● Task objective: Please take the lines from the one holding "This project is" through the one holding "- 💬 [Discord](https://discord.gg/XXXXX)" in the data below and copy them exactly.

***** Dataset extract

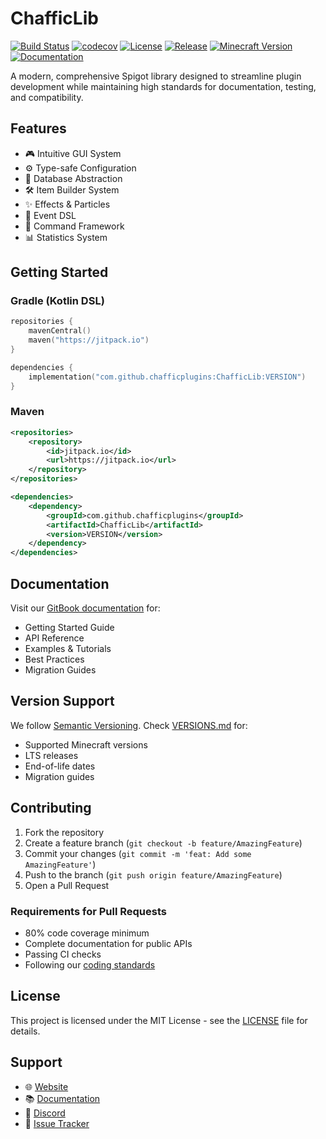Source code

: # ChafficLib

[![Build Status](https://github.com/chafficplugins/ChafficLib/actions/workflows/build.yml/badge.svg)](https://github.com/chafficplugins/ChafficLib/actions/workflows/build.yml)
[![codecov](https://codecov.io/gh/chafficplugins/ChafficLib/branch/main/graph/badge.svg)](https://codecov.io/gh/chafficplugins/ChafficLib)
[![License](https://img.shields.io/github/license/chafficplugins/ChafficLib)](LICENSE)
[![Release](https://img.shields.io/github/v/release/chafficplugins/ChafficLib)](https://github.com/chafficplugins/ChafficLib/releases)
[![Minecraft Version](https://img.shields.io/badge/Minecraft-1.20--1.21-brightgreen.svg)](https://www.spigotmc.org/resources/chafficlib.XXXXX/)
[![Documentation](https://img.shields.io/badge/documentation-gitbook-blue.svg)](https://chafficplugins.gitbook.io/chafficlib/)

A modern, comprehensive Spigot library designed to streamline plugin development while maintaining high standards for documentation, testing, and compatibility.

## Features

- 🎮 Intuitive GUI System
- ⚙️ Type-safe Configuration
- 💾 Database Abstraction
- 🛠️ Item Builder System
- ✨ Effects & Particles
- 📝 Event DSL
- 🎯 Command Framework
- 📊 Statistics System

## Getting Started

### Gradle (Kotlin DSL)
```kotlin
repositories {
    mavenCentral()
    maven("https://jitpack.io")
}

dependencies {
    implementation("com.github.chafficplugins:ChafficLib:VERSION")
}
```

### Maven
```xml
<repositories>
    <repository>
        <id>jitpack.io</id>
        <url>https://jitpack.io</url>
    </repository>
</repositories>

<dependencies>
    <dependency>
        <groupId>com.github.chafficplugins</groupId>
        <artifactId>ChafficLib</artifactId>
        <version>VERSION</version>
    </dependency>
</dependencies>
```

## Documentation

Visit our [GitBook documentation](https://chafficplugins.gitbook.io/chafficlib/) for:
- Getting Started Guide
- API Reference
- Examples & Tutorials
- Best Practices
- Migration Guides

## Version Support

We follow [Semantic Versioning](https://semver.org/). Check [VERSIONS.md](VERSIONS.md) for:
- Supported Minecraft versions
- LTS releases
- End-of-life dates
- Migration guides

## Contributing

1. Fork the repository
2. Create a feature branch (`git checkout -b feature/AmazingFeature`)
3. Commit your changes (`git commit -m 'feat: Add some AmazingFeature'`)
4. Push to the branch (`git push origin feature/AmazingFeature`)
5. Open a Pull Request

### Requirements for Pull Requests
- 80% code coverage minimum
- Complete documentation for public APIs
- Passing CI checks
- Following our [coding standards](CONTRIBUTING.md)

## License

This project is licensed under the MIT License - see the [LICENSE](LICENSE) file for details.

## Support

- 🌐 [Website](https://felixbeinssen.net)
- 📚 [Documentation](https://chafficplugins.gitbook.io/chafficlib/)
- 💬 [Discord](https://discord.gg/XXXXX)
- 🐛 [Issue Tracker](https://github.com/chafficplugins/ChafficLib/issues)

**********

● Problem solution:
This project is licensed under the MIT License - see the [LICENSE](LICENSE) file for details.

## Support

- 🌐 [Website](https://felixbeinssen.net)
- 📚 [Documentation](https://chafficplugins.gitbook.io/chafficlib/)
- 💬 [Discord](https://discord.gg/XXXXX)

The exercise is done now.